TASK GOAL.
Show, from the entries below, every line in which "blob" appears.

········

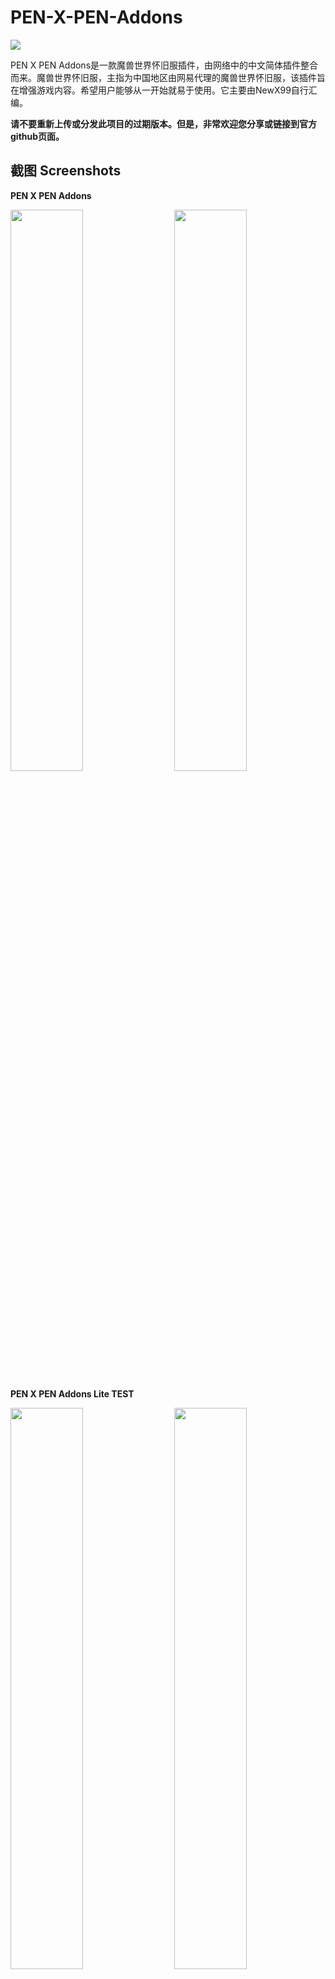# PEN-X-PEN-Addons
<img src="https://github.com/NewX99/PEN-X-PEN-Addons/blob/master/image/Screenshots00.jpg">

PEN X PEN Addons是一款魔兽世界怀旧服插件，由网络中的中文简体插件整合而来。魔兽世界怀旧服，主指为中国地区由网易代理的魔兽世界怀旧服，该插件旨在增强游戏内容。希望用户能够从一开始就易于使用。它主要由NewX99自行汇编。

**请不要重新上传或分发此项目的过期版本。但是，非常欢迎您分享或链接到官方github页面。**

## 截图 Screenshots
**PEN X PEN Addons**

<img src="https://github.com/NewX99/PEN-X-PEN-Addons/blob/master/image/Screenshots01.jpg" align="right" width="48%"> 
<img src="https://github.com/NewX99/PEN-X-PEN-Addons/blob/master/image/Screenshots02.jpg" width="48%">

**PEN X PEN Addons Lite TEST**

<img src="https://github.com/NewX99/PEN-X-PEN-Addons/blob/master/image/lite01.png" align="right" width="48%"> 
<img src="https://github.com/NewX99/PEN-X-PEN-Addons/blob/master/image/lite02.png" width="48%">
<img src="https://github.com/NewX99/PEN-X-PEN-Addons/blob/master/image/Screenshots03.jpg">
<img src="https://github.com/NewX99/PEN-X-PEN-Addons/blob/master/image/Addonslist%20.jpg">

## 最新版本 Last vesion
* **PEN X PEN Addons 20190930β-1**

## 安装 Installation
1. 下载插件
* 更新工具 **[[桃乐豆]](http://www.taoledou.com/)** 桃乐豆分享码：**bbbe4ec7fba54feba175ae94c9ac7bd2** **（推荐使用）**  
* 网盘下载 **[[百度网盘]](https://pan.baidu.com/s/1JOZ3Xnkpk8D-jrAPnttvaQ)** 提取码: **ndq9**

------------------------------------------------------------桃乐豆安装教程------------------------------------------------------------

2. 请按照更新器指示自动删除原有插件、设置文件、字体及反河蟹文件，安装所有插件、设置文件、字体及反河蟹文件。
* **提别提示：目前桃乐豆出现分享BUG,如出现分享插件不完整的情况，请点击桃乐豆左上角自己的微信头像-重置桃乐豆-重启软件-设置怀旧服路径-通过分享码重新下载分享插件**
* 注意请勿使用桃乐豆更新插件，本插件包多数来自于WOWCAT的汉化修改版，更新后会出现乱码、英文界面等情况
3. 启动魔兽世界

------------------------------------------------------------网盘版安装教程------------------------------------------------------------

2. 解压缩获得PEN X PEN classic Master，其中包含Interface,WTF,Fonts三个文件夹
3. **备份你魔兽世界根目录下_classic_目录下的Cache,Interface,WTF,Fonts四个文件夹，然后删除它们**
4. 拷贝PEN X PEN classic Master下所有的文件至魔兽世界根目录下_classic_文件夹
5. 修改WTF目录下Account下多层文件名称为你的账号信息,可参考你备份出去的原文件
6. 启动魔兽世界
7. **跳过ElvUI的所有设置，插件自动重启，按ESC进入游戏主菜单，选择ElvUI进入设置，选择配置标签，选择复制配置文件自灰烬使者-UI**

## 实验室 WTF lab
* PEN X PEN Addons Lite是PEN X PEN插件包的精简版本，通过更改WTF文件将插件界面精简魔改而来，这仅仅是一个WTF配置文件，此配置暂关了个别单体插件，需要请手动恢复。
* **[[PXPAddons Lite WTF]](https://github.com/NewX99/PEN-X-PEN-Addons/raw/master/master/PXPAddonsLite.zip)** Design by **[gsx19910519](https://github.com/gsx19910519/PEN-X-PEN-Addons/tree/Tree%E2%80%99s-WTF-for-PEN-X-PEN)**
## 命令集 Commands
* 参见截图列表

## 语言 Languages
* 目前只支持简体中文

## 推荐插件 Recommended addons
* Guidelime 保姆式高定制任务升级导航插件
* AtlasLootClassic 副本掉落物品查询
* ClassicCodex 强大的全能型任务数据库 - Fan移植
* Details  老牌轻量级数据统计插件
* MonkeyQuest 猴子任务监视助手
* WeakAuras2 神级法术提醒和计时插件

## 辅助文件 secondary file
* 桃乐豆插件更新器 **[[TLD]](https://github.com/NewX99/PEN-X-PEN-Addons/raw/master/master/taoledou-setup-latest.exe)**
* 插件版本修改软件 **[[WOWtoc]](https://github.com/NewX99/PEN-X-PEN-Addons/raw/master/master/WoWToc.exe)**
* 插件设置转移软件 **[[WOWwfs]](https://github.com/NewX99/PEN-X-PEN-Addons/raw/master/master/WOW%E9%85%8D%E7%BD%AE%E5%A4%8D%E5%88%B6-WFS4.9(32).exe)**
* 美化字体数字整合 **[[Fonts]](https://github.com/NewX99/PEN-X-PEN-Addons/raw/master/master/Fonts.7z)**
## 版本更新 Version update
* **PEN X PEN Addons 20190930β-1**
* **更新了** ElvUI框架及各种主要插件至作者新版
* **修复了** 由于ElvUI框架导致无法显示小地图追踪图标的问题
* **增加了** AutoCarrot自动装备胡萝卜&骑术装备
* ————————————————————————————————————————————————————
* PEN X PEN Addons 20190923β-1
* 更新了 ElvUI框架及各种主要插件至作者新版
* 删除了 测试用的NugRunning全职业法术计时插件
* 删除了 PitBull4高自由度头像框架（头像显血现在已交还ElvUI处理）
* 遗留了 由于ElvUI框架导致无法显示小地图追踪图标的问题
* ————————————————————————————————————————————————————
* PEN X PEN Addons 20190918β-1
* 找回了 误删的天赋模拟器
* 更新了 ClassicThreatMeter团队仇恨监视，现在他更准确了
* ————————————————————————————————————————————————————
* PEN X PEN Addons 20190917β-1
* 添加了 !BugGrabber&BugSack用于屏蔽ClassicCodex的部分报错问题
* ————————————————————————————————————————————————————
* PEN X PEN Addons 20190916β-1
* 添加了 Skillet 扩展商业技能面板增强
* 添加了 RealMobHealth真实怪物血量数值的全NPC缓存
* 更新了 ElvUI框架及各种主要插件至作者新版
* 更新了 ClassicCodex现在它兼容QuestLogEx任务框架了，并且减少了报错
* 修复了 避免作者主账号的记录影响，套用账号改为灰烬使者-UI
* ————————————————————————————————————————————————————
* PEN X PEN Addons 20190910β-1
* 调整了 UI的整体布局，统一界面字号，布局更加紧凑合理
* 更新了 ElvUI框架及各种主要插件至作者新版
* 遗留了 桃乐豆套用角色非常混乱的问题
* ————————————————————————————————————————————————————
* PEN X PEN Addons 20190908β-2
* 添加了 Leatrix_Maps 大地图显示未探测区域&副本位置图标 v1.13.28
* 添加了 NeatPlates 精致强大的姓名板 v1.13.2.13-Classic
* ————————————————————————————————————————————————————
* PEN X PEN Addons 20190905β-1
* 添加了** ClassicThreatMeter 团队仇恨监视 v1.06
* 添加了** EavesDrop 战斗图形事件框 v1.0.0 classic
* ————————————————————————————————————————————————————
* PEN X PEN Addons 20190903β-2
* 删除了 TradeSkillMaster 地精商业助手 v4.8.5 classic
* ————————————————————————————————————————————————————
* PEN X PEN Addons 20190903β-1
* 添加了 Atlas & AtlasQuest 副本地图/副本任务查看 1.13.0,掉落查询未实装
* 添加了 ClassicMenus 框架鼠标右键弹出菜单增强 v1.0
* 添加了 Leatrix_Maps 大地图显示未探测区域&副本位置图标 v1.13.27
* 添加了 Fizzle 装备品质着色，角色栏装备颜色 v80200-1
* 添加了 TradeSkillMaster 地精商业助手 v4.8.5 classic
* 修复了 RealMobHealth 真实怪物血量数值与ElvUI冲突的问题
* 遗留了 整体插件包过于臃肿的问题 
* ————————————————————————————————————————————————————
* PEN X PEN Addons 20190902β-1
* 添加了 Decursive 经典老牌的＂一键驱散＂
* 遗留了 RealMobHealth 真实怪物血量数值与ElvUI冲突的问题
* 更新了 Elvui主框架版本，修复了NPC对话框排版的错误
* 更新了 Details  老牌轻量级数据统计插件
* ————————————————————————————————————————————————————
* PEN X PEN Addons 20190901β-1
* 添加了 GatherMate2 老牌采集助手 v1.45
* 添加了 TrinketMenu 饰品管理助手 v7.3.2 fan改
* 遗留了 RealMobHealth 真实怪物血量数值与ElvUI冲突的问题
* 改进了 各个UI界面文字大小的问题
* ————————————————————————————————————————————————————
* PEN X PEN Addons 20190831β-1
* 更换了 原有的拍卖行插件 Auctionator Classic,变为更加智能的 AUX
* 添加了 ChatBar 聊天频道按钮切换
* 添加了 InFlight 飞行时间状态计时器
* 遗留了 OmniCC 技能冷却计时闪光与ElvUI冲突的问题
* 遗留了 RealMobHealth 真实怪物血量数值与ElvUI冲突的问题
* ————————————————————————————————————————————————————
* PEN X PEN Addons 20190829β-1
* 初始版本 

## 声明 state
所有插件均为搬运整合，在此感谢原作者及中文修改人。

插件来源 **[[魔兽猫 http://classic.wowcat.net]](http://classic.wowcat.net)**

插件来源 **[[178魔兽插件站 http://wowui.178.com/]](http://wowui.178.com/)**

插件来源 **[[桃乐豆 http://www.taoledou.com/]](http://www.taoledou.com/)**
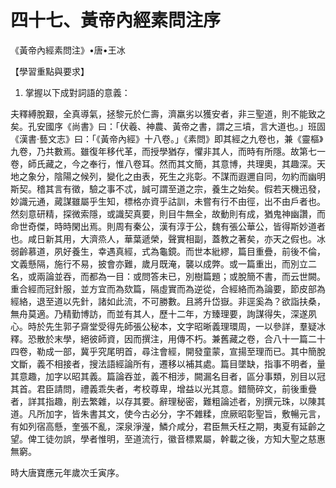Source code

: # 四十七、黃帝內經素問注序

《黃帝內經素問注》•唐•王冰

【學習重點與要求】

1. 掌握以下成對詞語的意義：



夫釋縛脫艱，全真導氣，拯黎元於仁壽，濟羸劣以獲安者，非三聖道，則不能致之矣。孔安國序《尚書》曰：「伏羲、神農、黃帝之書，謂之三墳，言大道也。」班固《漢書·藝文志》曰：「《黃帝內經》十八卷。」《素問》即其經之九卷也，兼《靈樞》九卷，乃共數焉。雖復年移代革，而授學猶存，懼非其人，而時有所隱。故第七一卷，師氏藏之，今之奉行，惟八卷耳。然而其文簡，其意博，共理奧，其趣深。天地之象分，陰陽之候列，變化之由表，死生之兆彰。不謀而遐邇自同，勿約而幽明斯契。稽其言有徵，驗之事不忒，誠可謂至道之宗，養生之始矣。假若天機迅發，妙識元通，蕆謀雖屬乎生知，標格亦資乎詁訓，未嘗有行不由徑，出不由戶者也。然刻意研精，探微索隱，或識契真要，則目牛無全，故動則有成，猶鬼神幽讚，而命世奇傑，時時閑出焉。則周有秦公，漢有淳于公，魏有張公華公，皆得斯妙道者也。咸日新其用，大濟烝人，華葉遞榮，聲實相副，蓋教之著矣，亦天之假也。冰弱齡慕道，夙好養生，幸遇真經，式為龜鏡。而世本紕繆，篇目重疊，前後不倫，文義懸隔，施行不易，披會亦難，歲月既淹，襲以成弊。或一篇重出，而別立二名，或兩論並吞，而都為一目：或問答未已，別樹篇題；或脫簡不書，而云世闕。重合經而冠針服，並方宜而為欬篇，隔虛實而為逆從，合經絡而為論要，節皮部為經絡，退至道以先針，諸如此流，不可勝數。且將升岱嶽。非逕奚為？欲詣扶桑，無舟莫適。乃精勤博訪，而並有其人，歷十二年，方臻理要，詢謀得失，深遂夙心。時於先生郭子齋堂受得先師張公秘本，文字昭晰義理環周，一以參詳，羣疑冰釋。恐散於末學，絕彼師資，因而撰注，用傳不朽。兼舊藏之卷，合八十一篇二十四卷，勒成一部，冀乎究尾明首，尋注會經，開發童蒙，宣揚至理而已。其中簡脫文斷，義不相接者，搜法語經論所有，遷移以補其處。篇目墜缺，指事不明者，量其意趣，加字以昭其義。篇論吞並，義不相涉，闕漏名目者，區分事類，別目以冠其首。君臣請問，禮義乖失者，考校尊卑，增益以光其意。錯簡碎文，前後重疊者，詳其指趣，削去繁雜，以存其要。辭理秘密，難粗論述者，別撰元珠，以陳其道。凡所加字，皆朱書其文，使今古必分，字不雜糅，庶厥昭彰聖旨，敷暢元言，有如列宿高懸，奎張不亂，深泉淨瀅，鱗介咸分，君臣無夭枉之期，夷夏有延齡之望。俾工徒勿誤，學者惟明，至道流行，徽音標累屬，幹載之後，方知大聖之慈惠無窮。

時大唐寶應元年歲次壬寅序。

········

RESPONSE TO THE EXERCISE.
<img src="https://github.com/NewX99/PEN-X-PEN-Addons/blob/master/image/Screenshots00.jpg">
<img src="https://github.com/NewX99/PEN-X-PEN-Addons/blob/master/image/Screenshots01.jpg" align="right" width="48%"> 
<img src="https://github.com/NewX99/PEN-X-PEN-Addons/blob/master/image/Screenshots02.jpg" width="48%">
<img src="https://github.com/NewX99/PEN-X-PEN-Addons/blob/master/image/lite01.png" align="right" width="48%"> 
<img src="https://github.com/NewX99/PEN-X-PEN-Addons/blob/master/image/lite02.png" width="48%">
<img src="https://github.com/NewX99/PEN-X-PEN-Addons/blob/master/image/Screenshots03.jpg">
<img src="https://github.com/NewX99/PEN-X-PEN-Addons/blob/master/image/Addonslist%20.jpg">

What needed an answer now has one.